Between building and recycling there is, of course, use. The circular goal there is to extend how long a car remains on the road: Fewer new cars mean fewer materials and less energy needed to build a new one. But there is a hitch — at a certain point keeping an aged car running may contribute more to pollution than building a new one would.
“If we keep gas-guzzlers on the road too long, we are benefiting from a material point of view, but not from an emissions point,” said Jennifer Russell, who co-wrote a U.N. report on the circular economy.

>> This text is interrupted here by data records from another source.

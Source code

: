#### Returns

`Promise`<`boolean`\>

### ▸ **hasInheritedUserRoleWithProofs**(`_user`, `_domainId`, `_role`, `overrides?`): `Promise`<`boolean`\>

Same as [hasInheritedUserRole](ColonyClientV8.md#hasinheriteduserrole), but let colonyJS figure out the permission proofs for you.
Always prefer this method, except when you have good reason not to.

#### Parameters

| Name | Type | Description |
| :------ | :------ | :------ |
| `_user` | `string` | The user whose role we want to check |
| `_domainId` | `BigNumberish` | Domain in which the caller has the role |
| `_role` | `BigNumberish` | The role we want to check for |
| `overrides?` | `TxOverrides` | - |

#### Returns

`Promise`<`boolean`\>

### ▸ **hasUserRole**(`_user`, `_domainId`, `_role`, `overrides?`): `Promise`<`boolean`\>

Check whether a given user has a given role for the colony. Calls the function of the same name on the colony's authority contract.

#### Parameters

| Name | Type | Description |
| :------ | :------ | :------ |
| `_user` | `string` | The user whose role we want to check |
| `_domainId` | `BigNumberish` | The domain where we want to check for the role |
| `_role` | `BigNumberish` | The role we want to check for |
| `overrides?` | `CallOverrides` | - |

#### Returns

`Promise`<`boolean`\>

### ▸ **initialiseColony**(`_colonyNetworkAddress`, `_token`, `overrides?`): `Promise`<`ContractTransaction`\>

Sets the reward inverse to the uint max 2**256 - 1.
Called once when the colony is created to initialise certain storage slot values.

One of the more ambitious projects to keep cars on the road is Renault’s Refactory in Flins, France, a 915,000-square-foot facility dedicated to a vast experiment in making and refurbishing cars, and converting some to electric power. It is creating a dismantling line, to provide parts for discontinued cars, as well as unmixed streams of metals and plastics for recycling. It may also convert some gas-powered vehicles to electric, with a goal of recommissioning 25,000 vehicles this year.
The main element of the experiment concerns how to make circularity feasible as a business. “They can’t do everything because it’s good for the environment; they have to have business reason for it,” said Alice Bodreau, global partners manager at the Ellen MacArthur Foundation, a nonprofit dedicated to the circular economy, which is partnering with Renault.

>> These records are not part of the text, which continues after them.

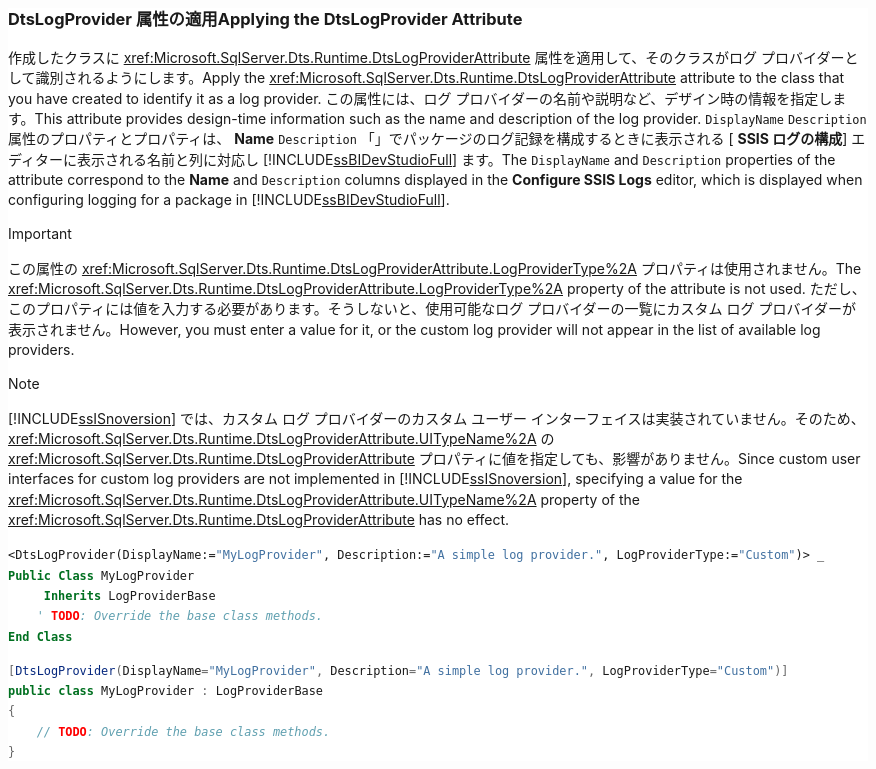### <a name="applying-the-dtslogprovider-attribute"></a><span data-ttu-id="e089d-122">DtsLogProvider 属性の適用</span><span class="sxs-lookup"><span data-stu-id="e089d-122">Applying the DtsLogProvider Attribute</span></span>
 <span data-ttu-id="e089d-123">作成したクラスに <xref:Microsoft.SqlServer.Dts.Runtime.DtsLogProviderAttribute> 属性を適用して、そのクラスがログ プロバイダーとして識別されるようにします。</span><span class="sxs-lookup"><span data-stu-id="e089d-123">Apply the <xref:Microsoft.SqlServer.Dts.Runtime.DtsLogProviderAttribute> attribute to the class that you have created to identify it as a log provider.</span></span> <span data-ttu-id="e089d-124">この属性には、ログ プロバイダーの名前や説明など、デザイン時の情報を指定します。</span><span class="sxs-lookup"><span data-stu-id="e089d-124">This attribute provides design-time information such as the name and description of the log provider.</span></span> <span data-ttu-id="e089d-125">`DisplayName` `Description` 属性のプロパティとプロパティは、 **Name** `Description` 「」でパッケージのログ記録を構成するときに表示される [ **SSIS ログの構成**] エディターに表示される名前と列に対応し [!INCLUDE[ssBIDevStudioFull](../../../includes/ssbidevstudiofull-md.md)] ます。</span><span class="sxs-lookup"><span data-stu-id="e089d-125">The `DisplayName` and `Description` properties of the attribute correspond to the **Name** and `Description` columns displayed in the **Configure SSIS Logs** editor, which is displayed when configuring logging for a package in [!INCLUDE[ssBIDevStudioFull](../../../includes/ssbidevstudiofull-md.md)].</span></span>

> [!IMPORTANT]
>  <span data-ttu-id="e089d-126">この属性の <xref:Microsoft.SqlServer.Dts.Runtime.DtsLogProviderAttribute.LogProviderType%2A> プロパティは使用されません。</span><span class="sxs-lookup"><span data-stu-id="e089d-126">The <xref:Microsoft.SqlServer.Dts.Runtime.DtsLogProviderAttribute.LogProviderType%2A> property of the attribute is not used.</span></span> <span data-ttu-id="e089d-127">ただし、このプロパティには値を入力する必要があります。そうしないと、使用可能なログ プロバイダーの一覧にカスタム ログ プロバイダーが表示されません。</span><span class="sxs-lookup"><span data-stu-id="e089d-127">However, you must enter a value for it, or the custom log provider will not appear in the list of available log providers.</span></span>

> [!NOTE]
>  <span data-ttu-id="e089d-128">[!INCLUDE[ssISnoversion](../../../includes/ssisnoversion-md.md)] では、カスタム ログ プロバイダーのカスタム ユーザー インターフェイスは実装されていません。そのため、<xref:Microsoft.SqlServer.Dts.Runtime.DtsLogProviderAttribute.UITypeName%2A> の <xref:Microsoft.SqlServer.Dts.Runtime.DtsLogProviderAttribute> プロパティに値を指定しても、影響がありません。</span><span class="sxs-lookup"><span data-stu-id="e089d-128">Since custom user interfaces for custom log providers are not implemented in [!INCLUDE[ssISnoversion](../../../includes/ssisnoversion-md.md)], specifying a value for the <xref:Microsoft.SqlServer.Dts.Runtime.DtsLogProviderAttribute.UITypeName%2A> property of the <xref:Microsoft.SqlServer.Dts.Runtime.DtsLogProviderAttribute> has no effect.</span></span>

```vb
<DtsLogProvider(DisplayName:="MyLogProvider", Description:="A simple log provider.", LogProviderType:="Custom")> _
Public Class MyLogProvider
     Inherits LogProviderBase
    ' TODO: Override the base class methods.
End Class
```

```csharp
[DtsLogProvider(DisplayName="MyLogProvider", Description="A simple log provider.", LogProviderType="Custom")]
public class MyLogProvider : LogProviderBase
{
    // TODO: Override the base class methods.
}
```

All of this has gained the attention of major carmakers. Last year BMW made a splash at the International Motor Show in Munich with the iVision, a concept car it said is completely recyclable. But those efforts are way behind a lesser known student effort at Eindhoven University of Technology in the Netherlands, which has been producing recyclable concept cars for years.
The students, who are now on their fourth generation of this vehicle, which this year is called ZEM, for Zero Emission Mobility, may still be ahead of the majors. BMW’s lauded iVision was styled like an economy car: tiny, square-ish and simple. The students found the public indifferent to a similar aesthetic in their previous versions — but they have a plan to solve that problem.

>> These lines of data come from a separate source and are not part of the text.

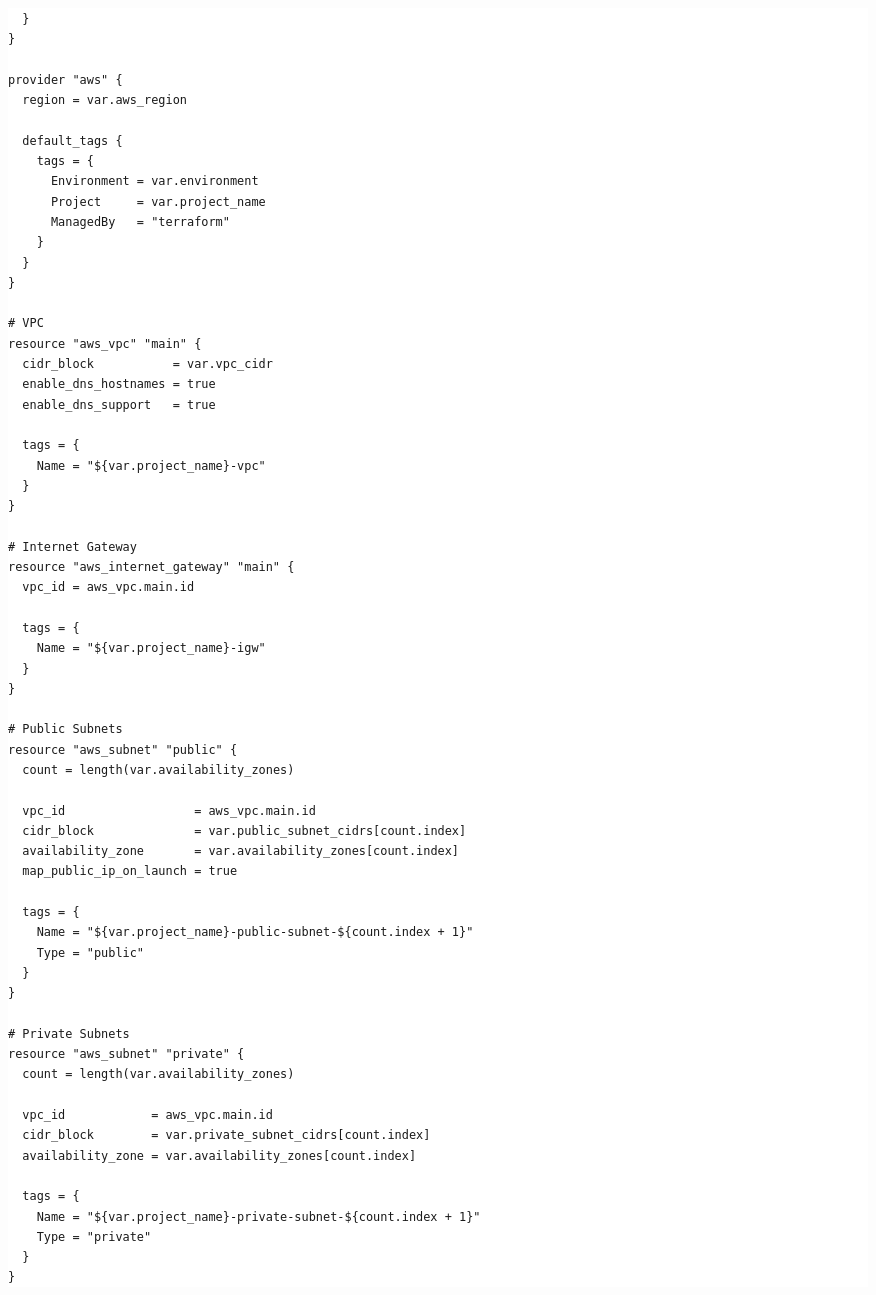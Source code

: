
 ```hcl
  }
}

provider "aws" {
  region = var.aws_region

  default_tags {
    tags = {
      Environment = var.environment
      Project     = var.project_name
      ManagedBy   = "terraform"
    }
  }
}

# VPC
resource "aws_vpc" "main" {
  cidr_block           = var.vpc_cidr
  enable_dns_hostnames = true
  enable_dns_support   = true

  tags = {
    Name = "${var.project_name}-vpc"
  }
}

# Internet Gateway
resource "aws_internet_gateway" "main" {
  vpc_id = aws_vpc.main.id

  tags = {
    Name = "${var.project_name}-igw"
  }
}

# Public Subnets
resource "aws_subnet" "public" {
  count = length(var.availability_zones)

  vpc_id                  = aws_vpc.main.id
  cidr_block              = var.public_subnet_cidrs[count.index]
  availability_zone       = var.availability_zones[count.index]
  map_public_ip_on_launch = true

  tags = {
    Name = "${var.project_name}-public-subnet-${count.index + 1}"
    Type = "public"
  }
}

# Private Subnets
resource "aws_subnet" "private" {
  count = length(var.availability_zones)

  vpc_id            = aws_vpc.main.id
  cidr_block        = var.private_subnet_cidrs[count.index]
  availability_zone = var.availability_zones[count.index]

  tags = {
    Name = "${var.project_name}-private-subnet-${count.index + 1}"
    Type = "private"
  }
}
```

“This year we wanted to make a really badass-looking car so people would want to interact with it,” said Louise de Laat, manager of the student team for the school’s TUecomotive effort. The ZEM, built for approximately $50,000, bears passing resemblance to the sporty BMW 4 M Coupe, and is made of 3-D printed plastic reinforced with glass or carbon fiber. The ZEM is currently being shipped to America for a tour.
Of course, carmaker’s concept models and student projects are unconstrained by safety regulations. But the car company Divergent 3D is now producing the Czinger 21C, which is not only designed using principles of circular manufacturing, but is also street legal and set a track speed record at Laguna Seca. The car is built using 3-D printing that reduces the amount of material used in a car by an average of 40 percent, without compromising strength. The parts, printed of aluminum, can be atomized and the powder reused, which would seem energy intensive, but the company founder, Kevin Czinger, said, “The amount of energy is far less when you take into account you are extracting materials through mining.”
Unfortunately, for the time being, the “eco” in “eco-friendly” does not stand for economy. The first major manufacturer to use a Divergent 3-D printed subframe is Aston Martin, which will put one in the head-turning limited production DBR22 convertible. The price? A base model will cost you around $2 million.